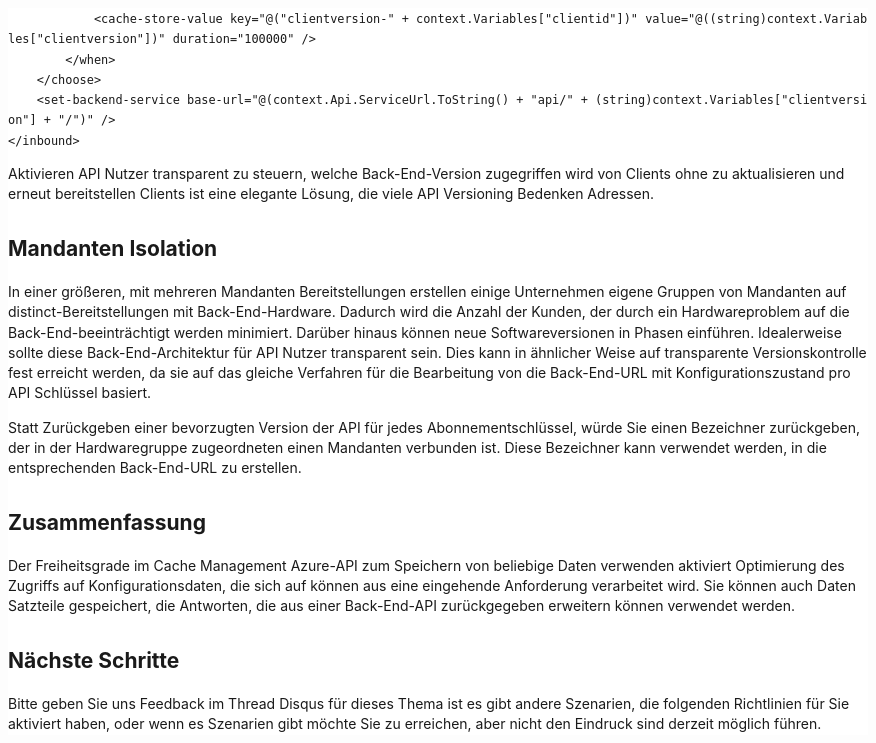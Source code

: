                 <cache-store-value key="@("clientversion-" + context.Variables["clientid"])" value="@((string)context.Variables["clientversion"])" duration="100000" />
            </when>
        </choose>
        <set-backend-service base-url="@(context.Api.ServiceUrl.ToString() + "api/" + (string)context.Variables["clientversion"] + "/")" />
    </inbound>


Aktivieren API Nutzer transparent zu steuern, welche Back-End-Version zugegriffen wird von Clients ohne zu aktualisieren und erneut bereitstellen Clients ist eine elegante Lösung, die viele API Versioning Bedenken Adressen.

## <a name="tenant-isolation"></a>Mandanten Isolation

In einer größeren, mit mehreren Mandanten Bereitstellungen erstellen einige Unternehmen eigene Gruppen von Mandanten auf distinct-Bereitstellungen mit Back-End-Hardware. Dadurch wird die Anzahl der Kunden, der durch ein Hardwareproblem auf die Back-End-beeinträchtigt werden minimiert. Darüber hinaus können neue Softwareversionen in Phasen einführen. Idealerweise sollte diese Back-End-Architektur für API Nutzer transparent sein. Dies kann in ähnlicher Weise auf transparente Versionskontrolle fest erreicht werden, da sie auf das gleiche Verfahren für die Bearbeitung von die Back-End-URL mit Konfigurationszustand pro API Schlüssel basiert.  

Statt Zurückgeben einer bevorzugten Version der API für jedes Abonnementschlüssel, würde Sie einen Bezeichner zurückgeben, der in der Hardwaregruppe zugeordneten einen Mandanten verbunden ist. Diese Bezeichner kann verwendet werden, in die entsprechenden Back-End-URL zu erstellen.

## <a name="summary"></a>Zusammenfassung
Der Freiheitsgrade im Cache Management Azure-API zum Speichern von beliebige Daten verwenden aktiviert Optimierung des Zugriffs auf Konfigurationsdaten, die sich auf können aus eine eingehende Anforderung verarbeitet wird. Sie können auch Daten Satzteile gespeichert, die Antworten, die aus einer Back-End-API zurückgegeben erweitern können verwendet werden.

## <a name="next-steps"></a>Nächste Schritte
Bitte geben Sie uns Feedback im Thread Disqus für dieses Thema ist es gibt andere Szenarien, die folgenden Richtlinien für Sie aktiviert haben, oder wenn es Szenarien gibt möchte Sie zu erreichen, aber nicht den Eindruck sind derzeit möglich führen.
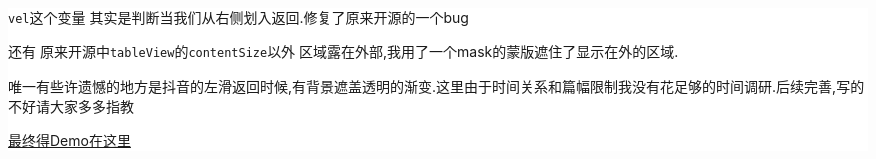 `vel`这个变量 其实是判断当我们从右侧划入返回.修复了原来开源的一个bug

还有 原来开源中`tableView`的`contentSize`以外 区域露在外部,我用了一个mask的蒙版遮住了显示在外的区域.


唯一有些许遗憾的地方是抖音的左滑返回时候,有背景遮盖透明的渐变.这里由于时间关系和篇幅限制我没有花足够的时间调研.后续完善,写的不好请大家多多指教


[最终得Demo在这里](https://github.com/sunyazhou13/AwemeDemoTransition)

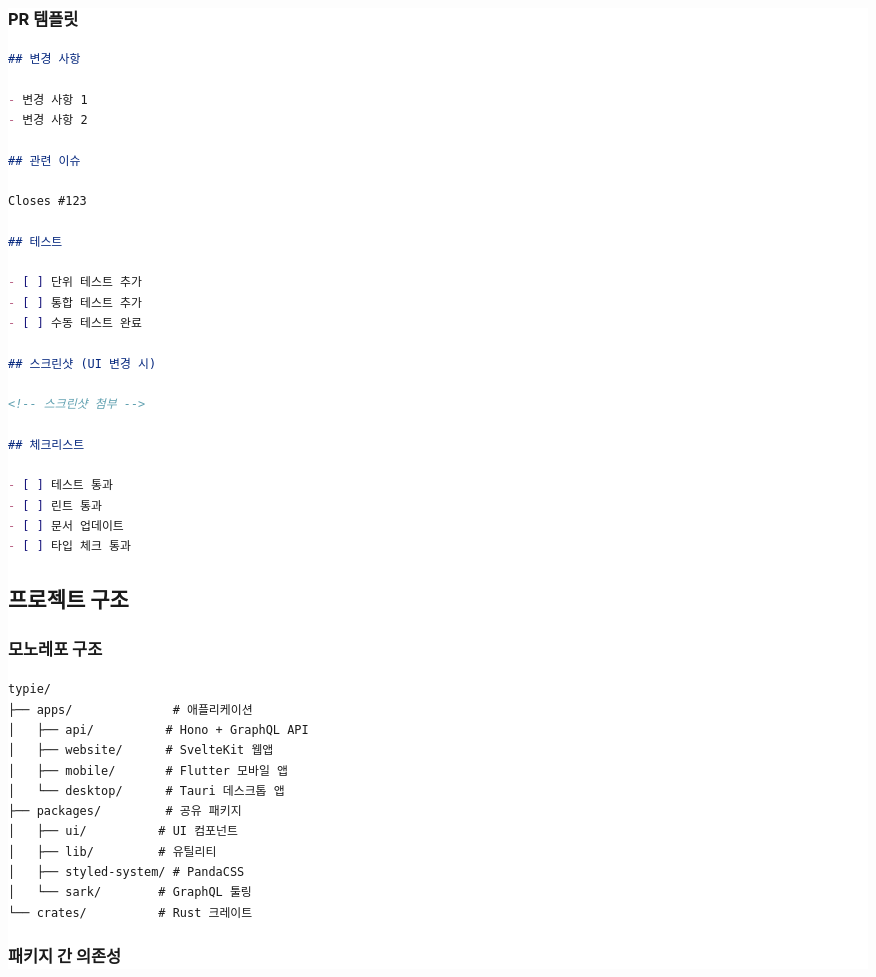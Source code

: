 ### PR 템플릿

```markdown
## 변경 사항

- 변경 사항 1
- 변경 사항 2

## 관련 이슈

Closes #123

## 테스트

- [ ] 단위 테스트 추가
- [ ] 통합 테스트 추가
- [ ] 수동 테스트 완료

## 스크린샷 (UI 변경 시)

<!-- 스크린샷 첨부 -->

## 체크리스트

- [ ] 테스트 통과
- [ ] 린트 통과
- [ ] 문서 업데이트
- [ ] 타입 체크 통과
```

## 프로젝트 구조

### 모노레포 구조

```
typie/
├── apps/              # 애플리케이션
│   ├── api/          # Hono + GraphQL API
│   ├── website/      # SvelteKit 웹앱
│   ├── mobile/       # Flutter 모바일 앱
│   └── desktop/      # Tauri 데스크톱 앱
├── packages/         # 공유 패키지
│   ├── ui/          # UI 컴포넌트
│   ├── lib/         # 유틸리티
│   ├── styled-system/ # PandaCSS
│   └── sark/        # GraphQL 툴링
└── crates/          # Rust 크레이트
```

### 패키지 간 의존성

EXERCISE DESCRIPTION:
Please go through the entries and show every line with the word "name".

COMPLETED TASK:
## <a name="tenant-isolation"></a>Mandanten Isolation
## <a name="summary"></a>Zusammenfassung
## <a name="next-steps"></a>Nächste Schritte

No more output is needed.